▶ [SUPPLIED ENTRIES]:
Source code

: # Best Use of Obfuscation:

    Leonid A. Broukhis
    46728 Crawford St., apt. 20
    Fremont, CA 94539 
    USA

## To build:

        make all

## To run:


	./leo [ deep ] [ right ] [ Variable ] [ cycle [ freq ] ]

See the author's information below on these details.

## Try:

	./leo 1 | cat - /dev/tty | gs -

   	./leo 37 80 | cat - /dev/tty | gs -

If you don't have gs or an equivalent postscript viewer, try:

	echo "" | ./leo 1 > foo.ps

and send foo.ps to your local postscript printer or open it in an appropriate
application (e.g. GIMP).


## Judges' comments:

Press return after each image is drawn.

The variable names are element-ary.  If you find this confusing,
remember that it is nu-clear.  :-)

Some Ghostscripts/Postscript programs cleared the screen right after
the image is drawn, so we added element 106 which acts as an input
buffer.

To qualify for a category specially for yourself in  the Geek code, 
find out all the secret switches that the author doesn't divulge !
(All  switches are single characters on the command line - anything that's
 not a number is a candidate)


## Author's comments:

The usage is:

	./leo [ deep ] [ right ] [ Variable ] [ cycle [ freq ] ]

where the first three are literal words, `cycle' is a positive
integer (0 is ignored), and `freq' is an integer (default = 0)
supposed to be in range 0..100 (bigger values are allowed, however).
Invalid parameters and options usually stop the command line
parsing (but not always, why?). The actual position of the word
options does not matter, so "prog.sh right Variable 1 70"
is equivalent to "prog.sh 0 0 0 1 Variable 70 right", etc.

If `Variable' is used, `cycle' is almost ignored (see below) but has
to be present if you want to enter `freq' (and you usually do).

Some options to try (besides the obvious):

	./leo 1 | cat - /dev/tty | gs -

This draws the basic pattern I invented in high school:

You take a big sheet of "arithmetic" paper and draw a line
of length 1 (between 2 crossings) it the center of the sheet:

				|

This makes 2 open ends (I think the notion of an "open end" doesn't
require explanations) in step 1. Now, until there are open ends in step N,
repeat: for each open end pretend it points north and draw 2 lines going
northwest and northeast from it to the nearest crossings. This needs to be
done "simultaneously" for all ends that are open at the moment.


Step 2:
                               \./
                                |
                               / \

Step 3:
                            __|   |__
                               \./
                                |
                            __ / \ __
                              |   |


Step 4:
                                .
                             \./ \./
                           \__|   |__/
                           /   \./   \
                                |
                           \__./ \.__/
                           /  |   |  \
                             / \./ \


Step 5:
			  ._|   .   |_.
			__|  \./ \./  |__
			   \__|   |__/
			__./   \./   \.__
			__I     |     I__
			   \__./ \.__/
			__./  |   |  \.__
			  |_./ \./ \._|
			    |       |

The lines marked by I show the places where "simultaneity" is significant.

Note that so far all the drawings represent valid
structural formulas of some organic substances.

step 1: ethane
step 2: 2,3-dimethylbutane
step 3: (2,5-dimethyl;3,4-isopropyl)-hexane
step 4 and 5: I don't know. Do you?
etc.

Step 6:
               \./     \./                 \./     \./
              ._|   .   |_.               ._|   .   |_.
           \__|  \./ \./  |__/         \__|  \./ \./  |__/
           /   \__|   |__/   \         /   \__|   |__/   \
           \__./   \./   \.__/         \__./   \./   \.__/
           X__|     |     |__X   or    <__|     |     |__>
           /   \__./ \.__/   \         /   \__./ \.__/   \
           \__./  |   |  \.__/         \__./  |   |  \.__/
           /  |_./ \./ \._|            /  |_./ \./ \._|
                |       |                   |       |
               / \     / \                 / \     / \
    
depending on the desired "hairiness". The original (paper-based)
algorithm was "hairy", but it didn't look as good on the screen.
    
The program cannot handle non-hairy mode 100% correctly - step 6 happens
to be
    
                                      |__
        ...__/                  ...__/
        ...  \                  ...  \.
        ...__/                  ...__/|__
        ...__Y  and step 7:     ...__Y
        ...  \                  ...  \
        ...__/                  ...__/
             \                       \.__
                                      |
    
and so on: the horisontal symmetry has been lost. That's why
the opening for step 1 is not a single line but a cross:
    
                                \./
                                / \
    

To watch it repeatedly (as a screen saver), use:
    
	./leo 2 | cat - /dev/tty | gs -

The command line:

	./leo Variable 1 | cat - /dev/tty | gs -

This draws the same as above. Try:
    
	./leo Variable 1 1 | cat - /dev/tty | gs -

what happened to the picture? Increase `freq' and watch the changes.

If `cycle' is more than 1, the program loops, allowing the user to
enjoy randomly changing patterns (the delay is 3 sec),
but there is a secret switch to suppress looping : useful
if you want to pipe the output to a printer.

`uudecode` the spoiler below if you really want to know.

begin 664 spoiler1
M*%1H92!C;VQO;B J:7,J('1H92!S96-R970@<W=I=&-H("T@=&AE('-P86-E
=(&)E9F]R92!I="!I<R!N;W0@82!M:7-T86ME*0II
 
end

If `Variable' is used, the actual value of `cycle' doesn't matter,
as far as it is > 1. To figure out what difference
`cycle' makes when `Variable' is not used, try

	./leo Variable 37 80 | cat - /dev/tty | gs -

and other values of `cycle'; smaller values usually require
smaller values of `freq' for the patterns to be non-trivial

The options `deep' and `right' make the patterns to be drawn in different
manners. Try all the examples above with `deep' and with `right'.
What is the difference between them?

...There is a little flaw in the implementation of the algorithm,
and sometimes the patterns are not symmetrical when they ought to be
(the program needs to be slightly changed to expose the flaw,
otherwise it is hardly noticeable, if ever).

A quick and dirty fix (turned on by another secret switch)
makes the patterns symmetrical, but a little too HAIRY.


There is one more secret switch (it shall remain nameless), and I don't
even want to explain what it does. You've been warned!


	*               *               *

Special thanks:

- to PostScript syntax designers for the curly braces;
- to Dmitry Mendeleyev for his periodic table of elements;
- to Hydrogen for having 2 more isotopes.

▶ [DESCRIPTION OF THE TASK]:
Find how many lines of the entries contain "smaller". Respond with the number only.

▶ [COMPLETED TASK]:
2